-- Opening Marker --

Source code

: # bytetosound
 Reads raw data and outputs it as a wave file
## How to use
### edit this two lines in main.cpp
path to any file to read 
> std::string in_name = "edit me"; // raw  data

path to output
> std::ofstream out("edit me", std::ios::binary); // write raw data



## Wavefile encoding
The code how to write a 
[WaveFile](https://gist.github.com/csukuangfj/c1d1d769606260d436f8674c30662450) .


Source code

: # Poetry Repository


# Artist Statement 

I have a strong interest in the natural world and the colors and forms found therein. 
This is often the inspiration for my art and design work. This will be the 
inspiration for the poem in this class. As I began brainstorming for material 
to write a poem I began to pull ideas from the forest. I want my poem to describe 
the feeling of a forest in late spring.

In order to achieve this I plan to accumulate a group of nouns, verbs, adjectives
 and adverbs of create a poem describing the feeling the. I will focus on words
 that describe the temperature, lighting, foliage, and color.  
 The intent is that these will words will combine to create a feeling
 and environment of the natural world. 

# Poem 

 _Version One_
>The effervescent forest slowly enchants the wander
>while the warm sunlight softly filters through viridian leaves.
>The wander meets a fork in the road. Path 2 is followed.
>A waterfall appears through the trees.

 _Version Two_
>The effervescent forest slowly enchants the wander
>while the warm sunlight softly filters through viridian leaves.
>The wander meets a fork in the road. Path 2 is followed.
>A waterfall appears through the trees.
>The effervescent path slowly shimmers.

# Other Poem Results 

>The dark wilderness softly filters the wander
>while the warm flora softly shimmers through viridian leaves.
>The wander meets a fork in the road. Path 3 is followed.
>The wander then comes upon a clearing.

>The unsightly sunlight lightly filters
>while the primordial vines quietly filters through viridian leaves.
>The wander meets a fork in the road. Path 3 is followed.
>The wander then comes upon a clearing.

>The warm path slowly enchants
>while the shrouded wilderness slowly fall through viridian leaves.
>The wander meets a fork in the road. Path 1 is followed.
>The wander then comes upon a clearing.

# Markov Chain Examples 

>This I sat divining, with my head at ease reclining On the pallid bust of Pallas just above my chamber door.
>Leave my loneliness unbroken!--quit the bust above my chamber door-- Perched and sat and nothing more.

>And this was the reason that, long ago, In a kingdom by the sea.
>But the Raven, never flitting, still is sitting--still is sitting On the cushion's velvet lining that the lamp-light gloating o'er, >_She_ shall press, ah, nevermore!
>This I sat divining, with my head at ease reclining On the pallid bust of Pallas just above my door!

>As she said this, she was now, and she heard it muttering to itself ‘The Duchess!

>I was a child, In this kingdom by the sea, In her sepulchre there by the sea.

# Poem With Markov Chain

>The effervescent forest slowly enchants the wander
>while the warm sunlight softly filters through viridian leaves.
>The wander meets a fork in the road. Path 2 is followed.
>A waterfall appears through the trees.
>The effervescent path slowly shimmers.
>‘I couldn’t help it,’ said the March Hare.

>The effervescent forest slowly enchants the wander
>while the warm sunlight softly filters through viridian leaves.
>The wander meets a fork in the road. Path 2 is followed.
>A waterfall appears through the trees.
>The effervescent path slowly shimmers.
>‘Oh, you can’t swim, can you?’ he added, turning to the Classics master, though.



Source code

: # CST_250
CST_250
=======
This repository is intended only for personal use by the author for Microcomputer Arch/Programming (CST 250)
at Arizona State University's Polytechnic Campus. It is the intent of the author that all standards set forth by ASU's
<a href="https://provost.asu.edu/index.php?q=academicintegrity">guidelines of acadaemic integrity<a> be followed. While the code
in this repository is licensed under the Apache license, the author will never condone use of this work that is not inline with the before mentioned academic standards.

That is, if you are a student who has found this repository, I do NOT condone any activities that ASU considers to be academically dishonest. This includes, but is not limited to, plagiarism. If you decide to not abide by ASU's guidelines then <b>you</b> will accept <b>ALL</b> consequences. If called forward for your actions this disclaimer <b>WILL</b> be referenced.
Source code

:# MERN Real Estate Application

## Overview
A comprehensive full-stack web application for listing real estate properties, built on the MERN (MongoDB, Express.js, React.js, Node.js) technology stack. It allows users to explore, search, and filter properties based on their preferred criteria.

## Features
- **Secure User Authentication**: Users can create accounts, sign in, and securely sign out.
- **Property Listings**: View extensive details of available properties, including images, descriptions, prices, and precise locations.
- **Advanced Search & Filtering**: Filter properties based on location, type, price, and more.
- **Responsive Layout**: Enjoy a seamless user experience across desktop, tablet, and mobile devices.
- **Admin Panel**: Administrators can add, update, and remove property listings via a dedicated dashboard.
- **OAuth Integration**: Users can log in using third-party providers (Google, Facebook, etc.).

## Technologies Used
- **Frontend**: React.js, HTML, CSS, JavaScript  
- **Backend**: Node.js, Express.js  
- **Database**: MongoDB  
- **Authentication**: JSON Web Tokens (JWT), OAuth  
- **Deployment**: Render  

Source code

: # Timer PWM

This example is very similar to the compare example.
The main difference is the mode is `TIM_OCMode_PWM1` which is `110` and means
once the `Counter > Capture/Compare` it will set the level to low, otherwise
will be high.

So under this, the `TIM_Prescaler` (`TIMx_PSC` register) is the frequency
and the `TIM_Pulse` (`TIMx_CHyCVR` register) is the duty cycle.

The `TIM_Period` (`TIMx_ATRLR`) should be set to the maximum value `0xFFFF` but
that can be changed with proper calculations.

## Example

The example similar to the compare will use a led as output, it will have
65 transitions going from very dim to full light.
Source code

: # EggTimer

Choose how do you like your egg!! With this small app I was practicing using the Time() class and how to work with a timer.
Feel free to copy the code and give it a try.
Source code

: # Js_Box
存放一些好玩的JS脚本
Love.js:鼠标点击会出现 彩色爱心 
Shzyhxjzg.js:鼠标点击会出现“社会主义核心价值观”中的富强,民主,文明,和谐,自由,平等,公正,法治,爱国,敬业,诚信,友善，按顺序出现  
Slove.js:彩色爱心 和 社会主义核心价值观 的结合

-- Closing Marker --

_What you will do_
Reproduce the listing above character for character.

_Task answer_
Source code

: # bytetosound
 Reads raw data and outputs it as a wave file
## How to use
### edit this two lines in main.cpp
path to any file to read 
> std::string in_name = "edit me"; // raw  data

path to output
> std::ofstream out("edit me", std::ios::binary); // write raw data



## Wavefile encoding
The code how to write a 
[WaveFile](https://gist.github.com/csukuangfj/c1d1d769606260d436f8674c30662450) .


Source code

: # Poetry Repository


# Artist Statement 

I have a strong interest in the natural world and the colors and forms found therein. 
This is often the inspiration for my art and design work. This will be the 
inspiration for the poem in this class. As I began brainstorming for material 
to write a poem I began to pull ideas from the forest. I want my poem to describe 
the feeling of a forest in late spring.

In order to achieve this I plan to accumulate a group of nouns, verbs, adjectives
 and adverbs of create a poem describing the feeling the. I will focus on words
 that describe the temperature, lighting, foliage, and color.  
 The intent is that these will words will combine to create a feeling
 and environment of the natural world. 

# Poem 

 _Version One_
>The effervescent forest slowly enchants the wander
>while the warm sunlight softly filters through viridian leaves.
>The wander meets a fork in the road. Path 2 is followed.
>A waterfall appears through the trees.

 _Version Two_
>The effervescent forest slowly enchants the wander
>while the warm sunlight softly filters through viridian leaves.
>The wander meets a fork in the road. Path 2 is followed.
>A waterfall appears through the trees.
>The effervescent path slowly shimmers.

# Other Poem Results 

>The dark wilderness softly filters the wander
>while the warm flora softly shimmers through viridian leaves.
>The wander meets a fork in the road. Path 3 is followed.
>The wander then comes upon a clearing.

>The unsightly sunlight lightly filters
>while the primordial vines quietly filters through viridian leaves.
>The wander meets a fork in the road. Path 3 is followed.
>The wander then comes upon a clearing.

>The warm path slowly enchants
>while the shrouded wilderness slowly fall through viridian leaves.
>The wander meets a fork in the road. Path 1 is followed.
>The wander then comes upon a clearing.

# Markov Chain Examples 

>This I sat divining, with my head at ease reclining On the pallid bust of Pallas just above my chamber door.
>Leave my loneliness unbroken!--quit the bust above my chamber door-- Perched and sat and nothing more.

>And this was the reason that, long ago, In a kingdom by the sea.
>But the Raven, never flitting, still is sitting--still is sitting On the cushion's velvet lining that the lamp-light gloating o'er, >_She_ shall press, ah, nevermore!
>This I sat divining, with my head at ease reclining On the pallid bust of Pallas just above my door!

>As she said this, she was now, and she heard it muttering to itself ‘The Duchess!

>I was a child, In this kingdom by the sea, In her sepulchre there by the sea.

# Poem With Markov Chain

>The effervescent forest slowly enchants the wander
>while the warm sunlight softly filters through viridian leaves.
>The wander meets a fork in the road. Path 2 is followed.
>A waterfall appears through the trees.
>The effervescent path slowly shimmers.
>‘I couldn’t help it,’ said the March Hare.

>The effervescent forest slowly enchants the wander
>while the warm sunlight softly filters through viridian leaves.
>The wander meets a fork in the road. Path 2 is followed.
>A waterfall appears through the trees.
>The effervescent path slowly shimmers.
>‘Oh, you can’t swim, can you?’ he added, turning to the Classics master, though.



Source code

: # CST_250
CST_250
=======
This repository is intended only for personal use by the author for Microcomputer Arch/Programming (CST 250)
at Arizona State University's Polytechnic Campus. It is the intent of the author that all standards set forth by ASU's
<a href="https://provost.asu.edu/index.php?q=academicintegrity">guidelines of acadaemic integrity<a> be followed. While the code
in this repository is licensed under the Apache license, the author will never condone use of this work that is not inline with the before mentioned academic standards.

That is, if you are a student who has found this repository, I do NOT condone any activities that ASU considers to be academically dishonest. This includes, but is not limited to, plagiarism. If you decide to not abide by ASU's guidelines then <b>you</b> will accept <b>ALL</b> consequences. If called forward for your actions this disclaimer <b>WILL</b> be referenced.
Source code

:# MERN Real Estate Application

## Overview
A comprehensive full-stack web application for listing real estate properties, built on the MERN (MongoDB, Express.js, React.js, Node.js) technology stack. It allows users to explore, search, and filter properties based on their preferred criteria.

## Features
- **Secure User Authentication**: Users can create accounts, sign in, and securely sign out.
- **Property Listings**: View extensive details of available properties, including images, descriptions, prices, and precise locations.
- **Advanced Search & Filtering**: Filter properties based on location, type, price, and more.
- **Responsive Layout**: Enjoy a seamless user experience across desktop, tablet, and mobile devices.
- **Admin Panel**: Administrators can add, update, and remove property listings via a dedicated dashboard.
- **OAuth Integration**: Users can log in using third-party providers (Google, Facebook, etc.).

## Technologies Used
- **Frontend**: React.js, HTML, CSS, JavaScript  
- **Backend**: Node.js, Express.js  
- **Database**: MongoDB  
- **Authentication**: JSON Web Tokens (JWT), OAuth  
- **Deployment**: Render  

Source code

: # Timer PWM

This example is very similar to the compare example.
The main difference is the mode is `TIM_OCMode_PWM1` which is `110` and means
once the `Counter > Capture/Compare` it will set the level to low, otherwise
will be high.

So under this, the `TIM_Prescaler` (`TIMx_PSC` register) is the frequency
and the `TIM_Pulse` (`TIMx_CHyCVR` register) is the duty cycle.

The `TIM_Period` (`TIMx_ATRLR`) should be set to the maximum value `0xFFFF` but
that can be changed with proper calculations.

## Example

The example similar to the compare will use a led as output, it will have
65 transitions going from very dim to full light.
Source code

: # EggTimer

Choose how do you like your egg!! With this small app I was practicing using the Time() class and how to work with a timer.
Feel free to copy the code and give it a try.
Source code

: # Js_Box
存放一些好玩的JS脚本
Love.js:鼠标点击会出现 彩色爱心 
Shzyhxjzg.js:鼠标点击会出现“社会主义核心价值观”中的富强,民主,文明,和谐,自由,平等,公正,法治,爱国,敬业,诚信,友善，按顺序出现  
Slove.js:彩色爱心 和 社会主义核心价值观 的结合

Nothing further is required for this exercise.